The issue of hearing disorders like tinnitus are often discussed within the motorcycle industry, as well as by the firearms and aviation industries, because if the issues of hearing loss are not properly addressed, the amount of damage caused by exposure of the inner ear is by destructive sound, will further increase every time a motorcycle rider rides on his or her bike, even for only a few hours. Does wind noise from riding a motorcycle cause tinnitus? Yes it does, notes motorcycle safety experts. These experts also argue that the constant duration of harmful levels of noise slowly makes the rider lose his or her ability to hear.

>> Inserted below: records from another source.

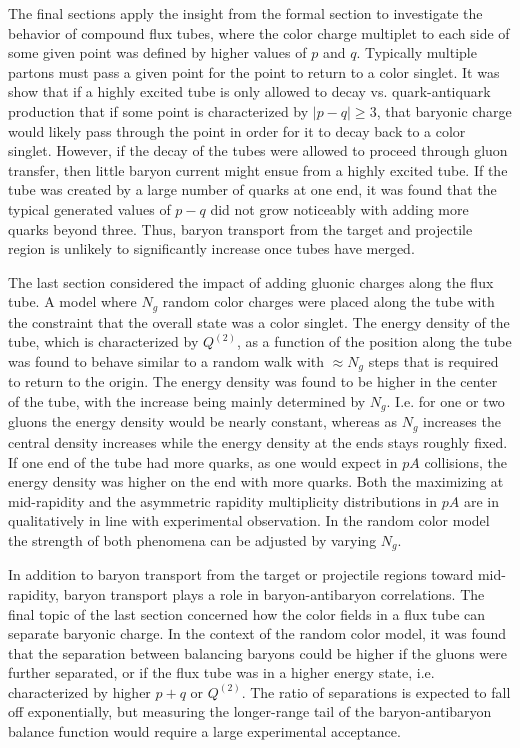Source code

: \documentclass[aps, prc, 12pt, nofootinbib, showpacs, superscriptaddress, tightenlines, groupedaddress]{revtex4-2}
\begin{document}
The final sections apply the insight from the formal section to investigate the behavior of compound flux tubes, where the color charge multiplet to each side of some given point was defined by higher values of $p$ and $q$. Typically multiple partons must pass a given point for the point to return to a color singlet. It was show that if a highly excited tube is only allowed to decay vs. quark-antiquark production that if some point is characterized by $|p-q|\ge 3$, that baryonic charge would likely pass through the point in order for it to decay back to a color singlet. However, if the decay of the tubes were allowed to proceed through gluon transfer, then little baryon current might ensue from a highly excited tube. If the tube was created by a large number of quarks at one end, it was found that the typical generated values of $p-q$ did not grow noticeably with adding more quarks beyond three. Thus, baryon transport from the target and projectile region is unlikely to significantly increase once tubes have merged.

The last section considered the impact of adding gluonic charges along the flux tube. A model where $N_g$ random color charges were placed along the tube with the constraint that the overall state was a color singlet.  The energy density of the tube, which is characterized by $Q^{(2)}$, as a function of the position along the tube was found to behave similar to a random walk with $\approx N_g$ steps that is required to return to the origin. The energy density was found to be higher in the center of the tube, with the increase being mainly determined by $N_g$. I.e. for one or two gluons the energy density would be nearly constant, whereas as $N_g$ increases the central density increases while the energy density at the ends stays roughly fixed. If one end of the tube had more quarks, as one would expect in $pA$ collisions, the energy density was higher on the end with more quarks. Both the maximizing at mid-rapidity and the asymmetric rapidity multiplicity distributions in $pA$ are in qualitatively in line with experimental observation. In the random color model the strength of both phenomena can be adjusted by varying $N_g$.

In addition to baryon transport from the target or projectile regions toward mid-rapidity, baryon transport plays a role in baryon-antibaryon correlations. The final topic of the last section concerned how the color fields in a flux tube can separate baryonic charge. In the context of the random color model, it was found that the separation between balancing baryons could be higher if the gluons were further separated, or if the flux tube was in a higher energy state, i.e. characterized by higher $p+q$ or $Q^{(2)}$. The ratio of separations is expected to fall off exponentially, but measuring the longer-range tail of the baryon-antibaryon balance function would require a large experimental acceptance.
\end{document}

Motorcycle safety analysts agree that an average rider should only be surrounded by noise levels of around 85-90 decibels during a typical eight-hour work day. However, when the sound levels exceed 100 decibels, then the person’s exposure to noise should be reduced to just two hours. Motorcycle safety advocates contend that typical wind noise at highway speeds usually measure up to 103 decibels, which are comparable to the noise created by a running chainsaw. When exposed to these sound levels, the motorcycle rider is not only physically fatigued from being exposed to excessive noise, but also may require the driver to wear a hearing aid later in life.
Does wind noise from riding a motorcycle cause tinnitus? If it does real harm to the rider, then what are the effective tinnitus relief methods? Health experts agree that when the driver is not wearing a helmet, the projected wind noise during highway speeds is nearly 10 times greater than when the rider wears a full-face or full-coverage helmet.
Riders should know that below 30 miles per hour, he/she is constantly exposed to machine, exhaust and environmental noises. And once the motorcycle reaches speeds of more than 30mph, and then wind noise should serve as the next threat. It would be good if drivers wear a full-coverage helmet to help reduce the negative effects of wind noise, and regularly visit their doctor for a comprehensive audiological examination.